There’s nothing wrong with summer outright, not at all (although, hypocritically, I do often complain about the summer heat here). Just like there is nothing really wrong with winter. Like the sun and the moon, they just are. Inevitable, natural, persistent.
But I think there is something dangerous about spending half your year every year waiting for the season you aren’t in.
If you are always racing toward summer, scrambling for the next thing, when do you pause? When do you reflect? When do you center yourself? Do you ever integrate your growth this way, if you’re constantly hustling for the next bright, shiny moment? When do you process your life?
Do you keep going, running, staying busy because you want to? Or is it because you are afraid to let the dark catch up to you? To stop and look inward, to take stock, to look around and say honestly, “This is where I am. This is the life I’ve made.” For better or for worse.
Our culture has an obsession with the light, fastness, efficiency, life, summer, energy, the masculine. We value these things so highly that we vilify their polarity.
Darkness, rest, integration, death, the feminine, and slowness - we avoid and even fear. We chase the light so hard we forget that darkness is a vital opposite. Darkness is where it all began, and where it all returns to.
We need polarity, both within ourselves, and without, in our world. As above, so below.
Polarity, cyclicality, opposites, those are the building blocks of the universe. Life and death, summer and winter, light and dark, masculine and feminine, inhale and exhale.
Our ecosystems would not survive with constant summer. They are not adapted to do so. Nor would they survive with constant daylight. Night and darkness give plants the chance to exhale, animals the time to sleep, heal, and recover. Unless, of course, they are nocturnal or crepuscular. For them, night and darkness hold an entirely different world of life.
If we had no seasons, the rivers would not swell with spring freshet after winter snowfalls, nutrients would not circulate within the oceans, birds would not migrate, salmon would not return. The great exhale, the collective slumber - it’s necessary.
I love winter for its reverence, its rest, its natural introspection. Winter is the exhale, the deep pause, the turning inward.
I sleep, naturally, at least nine hours a night this time of year. I knit and read and actually dedicate myself to a meditative writing practice consistently for once. The food I make is rich and comforting, and I sometimes spend hours cooking and baking. It feels indulgent, delicious to allow myself to spend time this way, to nourish myself. To move with the pace of the seasons and nature.
I go on hikes in my favorite places and see them dressed entirely differently. I savor empty trails and quiet woods and my solitude.
I stand quietly on the trail and make long eye contact with a coyote, knowing nobody else is coming along to disturb us.

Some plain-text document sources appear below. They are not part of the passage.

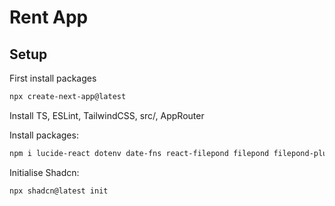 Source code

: # Rent App

## Setup
First install packages
```bash
npx create-next-app@latest
```
Install TS, ESLint, TailwindCSS, src/, AppRouter

Install packages:
```bash
npm i lucide-react dotenv date-fns react-filepond filepond filepond-plugin-image-exif-orientation filepond-plugin-image-preview framer-motion mapbox-gl lodash react-hook-form zod @hookform/resolvers
```

Initialise Shadcn:
```bash
npx shadcn@latest init
``` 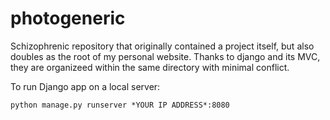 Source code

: # photogeneric

Schizophrenic repository that originally contained a project itself, but also doubles as the root of my personal website. Thanks to django and its MVC, they are organizeed within the same directory with minimal conflict.

To run Django app on a local server:
```
python manage.py runserver *YOUR IP ADDRESS*:8080
```
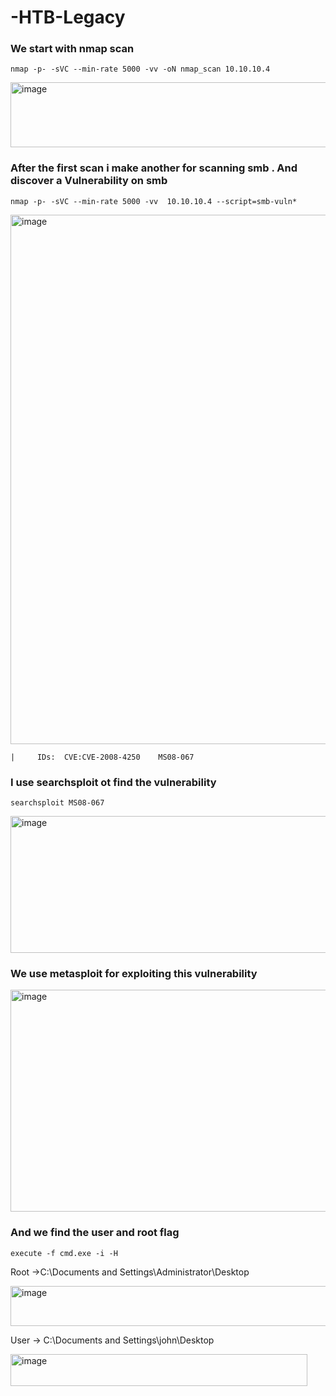 # -HTB-Legacy


### We start with nmap scan 

```
nmap -p- -sVC --min-rate 5000 -vv -oN nmap_scan 10.10.10.4 
```

<img width="856" height="104" alt="image" src="https://github.com/user-attachments/assets/dcd7865f-c40e-4d78-9fb5-85f35b49665f" />


### After the first scan i make another for scanning smb . And discover a Vulnerability on smb

```
nmap -p- -sVC --min-rate 5000 -vv  10.10.10.4 --script=smb-vuln*
```

<img width="1113" height="847" alt="image" src="https://github.com/user-attachments/assets/ca4afd7a-44fd-40c6-b165-76ef75f9bfc5" />

```
|     IDs:  CVE:CVE-2008-4250    MS08-067
```

### I use searchsploit ot find the vulnerability 

```
searchsploit MS08-067 
```

<img width="1457" height="219" alt="image" src="https://github.com/user-attachments/assets/f7c75492-8c6b-4279-b619-b409edc66f60" />


### We use metasploit for exploiting this vulnerability 


<img width="1447" height="355" alt="image" src="https://github.com/user-attachments/assets/a0f9e3f4-8e5e-4e2f-920b-ed1b99522c8a" />


### And we find the user and root flag 


```
execute -f cmd.exe -i -H
```

Root ->C:\Documents and Settings\Administrator\Desktop 

<img width="529" height="64" alt="image" src="https://github.com/user-attachments/assets/9cac81a7-1e9d-48f7-8a43-b3a66e82d837" />


User -> C:\Documents and Settings\john\Desktop

<img width="475" height="51" alt="image" src="https://github.com/user-attachments/assets/924b5ffd-0d90-4026-94dd-0c3ba5d87f91" />







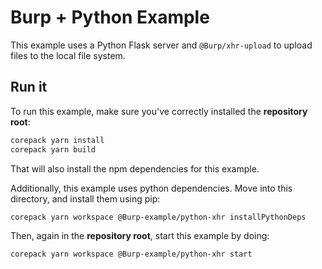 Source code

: # Burp + Python Example

This example uses a Python Flask server and `@Burp/xhr-upload` to upload files to the local file system.

## Run it

To run this example, make sure you've correctly installed the **repository root**:

```sh
corepack yarn install
corepack yarn build
```

That will also install the npm dependencies for this example.

Additionally, this example uses python dependencies. Move into this directory, and install them using pip:

```sh
corepack yarn workspace @Burp-example/python-xhr installPythonDeps
```

Then, again in the **repository root**, start this example by doing:

```sh
corepack yarn workspace @Burp-example/python-xhr start
```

I allow peace to find me in the simplest of practices, in watching the snowfall, in knowing that I do not have to do it all right now. I do not have to have it all figured out. I only need to reflect, rest, recover. Exhale with the collective ecosystems of the northern hemisphere, and prepare for the inevitable inhale and all it will bring.
Hello fellow, Alaskan Writer and selkie! I love this because hibernation is my nature and the incoming creep of light and doingness of spring perpetually stresses me out. Especially felt up here in Alaska!
This piece felt like an exhale. Thank you for sharing. And thanks for the YouTube rec!